The National Medical Products Administration (NMPA) announced on June 1, 2011, a voluntary recall initiated by Boston Scientific International Medical Trade (Shanghai) Co., Ltd., for specific batches of its "Matrix2" detachable coils. The manufacturer is Boston Scientific Corporation, USA. The recall stemmed from the premature degradation of the PGLA (polyethylene glycol-polylactic acid) coating on the coils, which occurred before the products' expiration date. Two complaints confirmed this issue, though no patient injuries were reported. The primary concern identified was the potential for PGLA foreign body embolism if degraded material entered the circulatory system during implantation, posing a risk that could range from minor to a serious stroke, albeit with a very low likelihood of severe outcomes.
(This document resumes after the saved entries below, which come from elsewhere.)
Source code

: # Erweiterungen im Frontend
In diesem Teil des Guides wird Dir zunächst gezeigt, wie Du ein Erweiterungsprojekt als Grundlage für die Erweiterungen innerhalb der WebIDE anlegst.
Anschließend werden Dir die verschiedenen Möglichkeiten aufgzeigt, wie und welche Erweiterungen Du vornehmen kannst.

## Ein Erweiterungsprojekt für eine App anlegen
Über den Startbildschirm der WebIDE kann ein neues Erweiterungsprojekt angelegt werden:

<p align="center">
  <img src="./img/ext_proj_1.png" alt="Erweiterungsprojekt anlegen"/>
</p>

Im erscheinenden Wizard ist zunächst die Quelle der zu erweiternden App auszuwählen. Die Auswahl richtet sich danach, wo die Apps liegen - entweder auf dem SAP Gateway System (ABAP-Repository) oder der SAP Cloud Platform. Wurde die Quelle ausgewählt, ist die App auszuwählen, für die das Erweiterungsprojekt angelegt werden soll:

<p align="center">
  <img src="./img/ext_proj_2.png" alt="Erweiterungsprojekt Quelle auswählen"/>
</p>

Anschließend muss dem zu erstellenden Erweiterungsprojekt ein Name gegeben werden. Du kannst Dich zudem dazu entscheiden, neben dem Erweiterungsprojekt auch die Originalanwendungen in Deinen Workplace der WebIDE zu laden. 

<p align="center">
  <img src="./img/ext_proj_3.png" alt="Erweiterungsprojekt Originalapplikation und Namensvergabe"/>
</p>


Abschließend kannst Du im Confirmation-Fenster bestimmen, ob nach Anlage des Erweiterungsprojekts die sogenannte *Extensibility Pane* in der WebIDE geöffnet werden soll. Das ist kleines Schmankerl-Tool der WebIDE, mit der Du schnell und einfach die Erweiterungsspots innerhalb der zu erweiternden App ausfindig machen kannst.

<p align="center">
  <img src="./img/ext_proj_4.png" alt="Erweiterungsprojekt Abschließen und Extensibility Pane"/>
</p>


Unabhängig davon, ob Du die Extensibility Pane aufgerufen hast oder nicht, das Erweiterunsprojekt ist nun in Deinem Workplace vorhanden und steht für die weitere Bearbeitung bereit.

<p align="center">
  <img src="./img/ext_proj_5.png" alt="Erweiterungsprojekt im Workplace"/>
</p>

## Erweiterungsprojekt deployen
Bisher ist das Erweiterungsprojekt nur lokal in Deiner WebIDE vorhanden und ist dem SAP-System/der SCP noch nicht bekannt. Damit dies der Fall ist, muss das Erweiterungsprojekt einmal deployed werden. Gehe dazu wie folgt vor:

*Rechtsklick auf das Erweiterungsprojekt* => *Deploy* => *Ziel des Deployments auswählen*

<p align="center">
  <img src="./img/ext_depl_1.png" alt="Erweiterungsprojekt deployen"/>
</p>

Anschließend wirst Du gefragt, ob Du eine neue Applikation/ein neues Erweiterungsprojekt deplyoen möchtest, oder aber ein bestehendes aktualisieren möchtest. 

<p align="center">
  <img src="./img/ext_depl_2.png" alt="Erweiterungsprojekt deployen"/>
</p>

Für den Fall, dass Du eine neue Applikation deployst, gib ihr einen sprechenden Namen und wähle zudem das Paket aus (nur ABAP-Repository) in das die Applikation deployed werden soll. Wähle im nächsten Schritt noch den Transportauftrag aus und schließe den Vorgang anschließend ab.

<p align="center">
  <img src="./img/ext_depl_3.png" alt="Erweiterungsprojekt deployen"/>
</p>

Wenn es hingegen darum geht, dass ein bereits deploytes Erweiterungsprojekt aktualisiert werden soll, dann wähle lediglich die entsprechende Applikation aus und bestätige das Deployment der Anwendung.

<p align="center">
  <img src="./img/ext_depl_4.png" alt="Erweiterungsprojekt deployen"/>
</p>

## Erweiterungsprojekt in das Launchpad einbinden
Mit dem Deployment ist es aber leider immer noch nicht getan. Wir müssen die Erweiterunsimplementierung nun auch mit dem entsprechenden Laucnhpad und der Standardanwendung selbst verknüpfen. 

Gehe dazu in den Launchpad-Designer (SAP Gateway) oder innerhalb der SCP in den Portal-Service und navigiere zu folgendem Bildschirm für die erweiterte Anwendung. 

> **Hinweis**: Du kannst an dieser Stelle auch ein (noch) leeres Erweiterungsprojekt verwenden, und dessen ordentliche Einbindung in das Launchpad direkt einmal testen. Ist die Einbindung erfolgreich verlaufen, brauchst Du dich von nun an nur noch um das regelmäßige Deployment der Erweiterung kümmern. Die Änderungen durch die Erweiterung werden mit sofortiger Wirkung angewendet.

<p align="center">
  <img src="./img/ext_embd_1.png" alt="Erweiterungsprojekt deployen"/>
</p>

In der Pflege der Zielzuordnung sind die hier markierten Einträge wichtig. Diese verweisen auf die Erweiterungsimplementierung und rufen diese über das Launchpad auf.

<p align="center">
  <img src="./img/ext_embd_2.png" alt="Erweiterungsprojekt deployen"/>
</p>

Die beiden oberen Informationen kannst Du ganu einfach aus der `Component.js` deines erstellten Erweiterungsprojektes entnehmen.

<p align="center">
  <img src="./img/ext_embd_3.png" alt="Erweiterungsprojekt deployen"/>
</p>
Under the oversight of the NMPA (formerly the State Food and Drug Administration), Boston Scientific implemented a recall plan. This involved identifying all 101 affected customers through shipping records, notifying them via various channels, and facilitating the return of the compromised products. The recall operation was largely completed by December 27, 2010, with 226 affected products returned from 25 customers. Provincial food and drug administrations were concurrently instructed to enhance their supervision and management of similar medical devices to ensure patient safety.